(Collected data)
☆ ☆ ☆ ☆ ☆ ☆ ☆

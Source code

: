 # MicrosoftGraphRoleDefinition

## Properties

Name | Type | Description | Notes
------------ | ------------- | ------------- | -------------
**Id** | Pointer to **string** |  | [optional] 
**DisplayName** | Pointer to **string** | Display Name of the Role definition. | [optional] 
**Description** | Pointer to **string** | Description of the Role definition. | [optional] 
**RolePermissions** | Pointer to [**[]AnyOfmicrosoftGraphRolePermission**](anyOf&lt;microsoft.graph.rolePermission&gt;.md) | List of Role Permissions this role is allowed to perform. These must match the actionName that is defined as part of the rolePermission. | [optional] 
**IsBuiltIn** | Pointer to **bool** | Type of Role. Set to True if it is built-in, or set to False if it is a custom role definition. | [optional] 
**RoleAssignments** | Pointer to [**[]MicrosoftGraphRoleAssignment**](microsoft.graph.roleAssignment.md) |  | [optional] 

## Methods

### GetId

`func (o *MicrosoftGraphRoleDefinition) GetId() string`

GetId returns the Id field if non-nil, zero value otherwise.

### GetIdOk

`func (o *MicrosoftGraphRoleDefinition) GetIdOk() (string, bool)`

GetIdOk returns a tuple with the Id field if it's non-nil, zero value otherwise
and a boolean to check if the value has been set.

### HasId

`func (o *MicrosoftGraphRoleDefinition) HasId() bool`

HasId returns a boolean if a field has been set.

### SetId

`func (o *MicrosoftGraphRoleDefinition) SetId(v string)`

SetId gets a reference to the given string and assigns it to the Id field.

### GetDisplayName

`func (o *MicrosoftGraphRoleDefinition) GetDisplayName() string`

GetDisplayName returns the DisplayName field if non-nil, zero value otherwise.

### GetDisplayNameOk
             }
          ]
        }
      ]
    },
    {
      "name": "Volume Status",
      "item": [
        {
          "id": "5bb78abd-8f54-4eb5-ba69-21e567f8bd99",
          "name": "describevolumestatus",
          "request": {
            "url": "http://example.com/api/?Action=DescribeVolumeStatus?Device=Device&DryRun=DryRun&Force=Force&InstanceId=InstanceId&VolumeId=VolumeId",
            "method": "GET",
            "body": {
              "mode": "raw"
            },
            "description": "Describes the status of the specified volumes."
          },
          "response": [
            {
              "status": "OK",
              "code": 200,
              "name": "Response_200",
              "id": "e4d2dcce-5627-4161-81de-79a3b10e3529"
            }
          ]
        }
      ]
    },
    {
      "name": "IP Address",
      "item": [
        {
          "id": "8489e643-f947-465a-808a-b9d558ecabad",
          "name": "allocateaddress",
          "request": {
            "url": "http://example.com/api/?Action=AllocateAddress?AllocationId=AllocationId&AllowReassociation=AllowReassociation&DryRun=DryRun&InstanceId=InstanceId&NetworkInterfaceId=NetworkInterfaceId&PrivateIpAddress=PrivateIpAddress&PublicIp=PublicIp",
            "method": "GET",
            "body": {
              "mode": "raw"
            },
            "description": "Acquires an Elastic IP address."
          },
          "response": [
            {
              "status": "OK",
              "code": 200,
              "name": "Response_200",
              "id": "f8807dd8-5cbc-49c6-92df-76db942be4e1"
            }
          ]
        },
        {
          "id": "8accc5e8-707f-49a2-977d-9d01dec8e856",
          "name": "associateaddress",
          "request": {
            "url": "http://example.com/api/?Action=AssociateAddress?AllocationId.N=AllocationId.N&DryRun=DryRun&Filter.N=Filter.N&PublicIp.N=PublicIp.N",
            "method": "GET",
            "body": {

☆ ☆ ☆ ☆ ☆ ☆ ☆

* [PROBLEM REQUIREMENTS]:
Write the data out again, verbatim.

* [PROBLEM SOLUTION]:
Source code

: # MicrosoftGraphRoleDefinition

## Properties

Name | Type | Description | Notes
------------ | ------------- | ------------- | -------------
**Id** | Pointer to **string** |  | [optional] 
**DisplayName** | Pointer to **string** | Display Name of the Role definition. | [optional] 
**Description** | Pointer to **string** | Description of the Role definition. | [optional] 
**RolePermissions** | Pointer to [**[]AnyOfmicrosoftGraphRolePermission**](anyOf&lt;microsoft.graph.rolePermission&gt;.md) | List of Role Permissions this role is allowed to perform. These must match the actionName that is defined as part of the rolePermission. | [optional] 
**IsBuiltIn** | Pointer to **bool** | Type of Role. Set to True if it is built-in, or set to False if it is a custom role definition. | [optional] 
**RoleAssignments** | Pointer to [**[]MicrosoftGraphRoleAssignment**](microsoft.graph.roleAssignment.md) |  | [optional] 

## Methods

### GetId

`func (o *MicrosoftGraphRoleDefinition) GetId() string`

GetId returns the Id field if non-nil, zero value otherwise.

### GetIdOk

`func (o *MicrosoftGraphRoleDefinition) GetIdOk() (string, bool)`

GetIdOk returns a tuple with the Id field if it's non-nil, zero value otherwise
and a boolean to check if the value has been set.

### HasId

`func (o *MicrosoftGraphRoleDefinition) HasId() bool`

HasId returns a boolean if a field has been set.

### SetId

`func (o *MicrosoftGraphRoleDefinition) SetId(v string)`

SetId gets a reference to the given string and assigns it to the Id field.

### GetDisplayName

`func (o *MicrosoftGraphRoleDefinition) GetDisplayName() string`

GetDisplayName returns the DisplayName field if non-nil, zero value otherwise.

### GetDisplayNameOk
             }
          ]
        }
      ]
    },
    {
      "name": "Volume Status",
      "item": [
        {
          "id": "5bb78abd-8f54-4eb5-ba69-21e567f8bd99",
          "name": "describevolumestatus",
          "request": {
            "url": "http://example.com/api/?Action=DescribeVolumeStatus?Device=Device&DryRun=DryRun&Force=Force&InstanceId=InstanceId&VolumeId=VolumeId",
            "method": "GET",
            "body": {
              "mode": "raw"
            },
            "description": "Describes the status of the specified volumes."
          },
          "response": [
            {
              "status": "OK",
              "code": 200,
              "name": "Response_200",
              "id": "e4d2dcce-5627-4161-81de-79a3b10e3529"
            }
          ]
        }
      ]
    },
    {
      "name": "IP Address",
      "item": [
        {
          "id": "8489e643-f947-465a-808a-b9d558ecabad",
          "name": "allocateaddress",
          "request": {
            "url": "http://example.com/api/?Action=AllocateAddress?AllocationId=AllocationId&AllowReassociation=AllowReassociation&DryRun=DryRun&InstanceId=InstanceId&NetworkInterfaceId=NetworkInterfaceId&PrivateIpAddress=PrivateIpAddress&PublicIp=PublicIp",
            "method": "GET",
            "body": {
              "mode": "raw"
            },
            "description": "Acquires an Elastic IP address."
          },
          "response": [
            {
              "status": "OK",
              "code": 200,
              "name": "Response_200",
              "id": "f8807dd8-5cbc-49c6-92df-76db942be4e1"
            }
          ]
        },
        {
          "id": "8accc5e8-707f-49a2-977d-9d01dec8e856",
          "name": "associateaddress",
          "request": {
            "url": "http://example.com/api/?Action=AssociateAddress?AllocationId.N=AllocationId.N&DryRun=DryRun&Filter.N=Filter.N&PublicIp.N=PublicIp.N",
            "method": "GET",
            "body": {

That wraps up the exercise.